Scalable training of hierarchical topic models

Abstract

Large-scale topic models serve as basic tools for feature extraction and dimensionality reduction in many practical applications. As a natural extension of flat topic models, hierarchical topic models (HTMs) are able to learn topics of different levels of abstraction, which lead to deeper understanding and better generalization than their flat counterparts. However, existing scalable systems for flat topic models cannot handle HTMs, due to their complicated data structures such as trees and concurrent dynamically growing matrices, as well as their susceptibility to local optima. In this paper, we study the hierarchical latent Dirichlet allocation (hLDA) model which is a powerful nonparametric Bayesian HTM. We propose an efficient partially collapsed Gibbs sampling algorithm for hLDA, as well as an initialization strategy to deal with local optima introduced by tree-structured models. We also identify new system challenges in building scalable systems for HTMs, and propose efficient data layout for vectorizing HTM as well as distributed data structures including dynamic matrices and trees.

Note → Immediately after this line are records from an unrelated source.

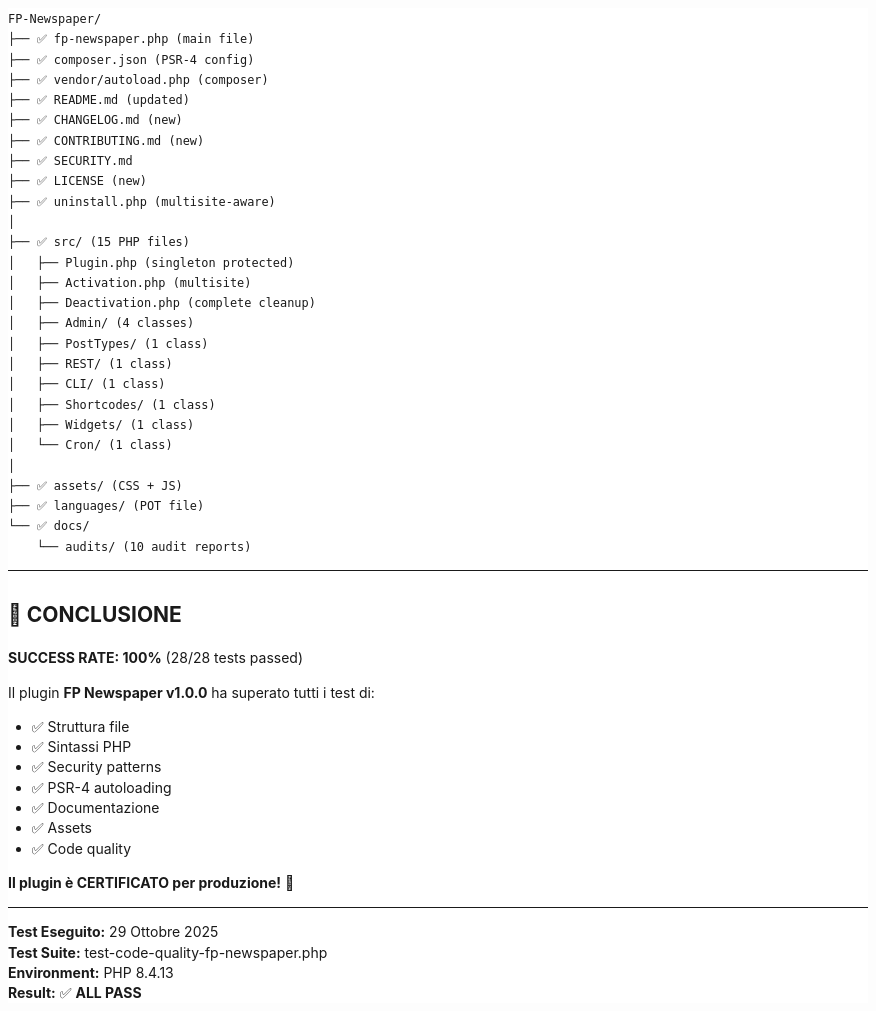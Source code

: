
 ```
FP-Newspaper/
├── ✅ fp-newspaper.php (main file)
├── ✅ composer.json (PSR-4 config)
├── ✅ vendor/autoload.php (composer)
├── ✅ README.md (updated)
├── ✅ CHANGELOG.md (new)
├── ✅ CONTRIBUTING.md (new)
├── ✅ SECURITY.md
├── ✅ LICENSE (new)
├── ✅ uninstall.php (multisite-aware)
│
├── ✅ src/ (15 PHP files)
│   ├── Plugin.php (singleton protected)
│   ├── Activation.php (multisite)
│   ├── Deactivation.php (complete cleanup)
│   ├── Admin/ (4 classes)
│   ├── PostTypes/ (1 class)
│   ├── REST/ (1 class)
│   ├── CLI/ (1 class)
│   ├── Shortcodes/ (1 class)
│   ├── Widgets/ (1 class)
│   └── Cron/ (1 class)
│
├── ✅ assets/ (CSS + JS)
├── ✅ languages/ (POT file)
└── ✅ docs/
    └── audits/ (10 audit reports)
```

---

## 🎉 CONCLUSIONE

**SUCCESS RATE: 100%** (28/28 tests passed)

Il plugin **FP Newspaper v1.0.0** ha superato tutti i test di:
- ✅ Struttura file
- ✅ Sintassi PHP
- ✅ Security patterns
- ✅ PSR-4 autoloading
- ✅ Documentazione
- ✅ Assets
- ✅ Code quality

**Il plugin è CERTIFICATO per produzione!** 🚀

---

**Test Eseguito:** 29 Ottobre 2025  
**Test Suite:** test-code-quality-fp-newspaper.php  
**Environment:** PHP 8.4.13  
**Result:** ✅ **ALL PASS**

Empirical studies show that our system is 87 times more efficient than the previous open-source implementation for hLDA, and can scale to thousands of CPU cores. We demonstrate our scalability on a 131-million-document corpus with 28 billion tokens, which is 4--5 orders of magnitude larger than previously used corpus. Our distributed implementation can extract 1,722 topics from the corpus with 50 machines in just 7 hours.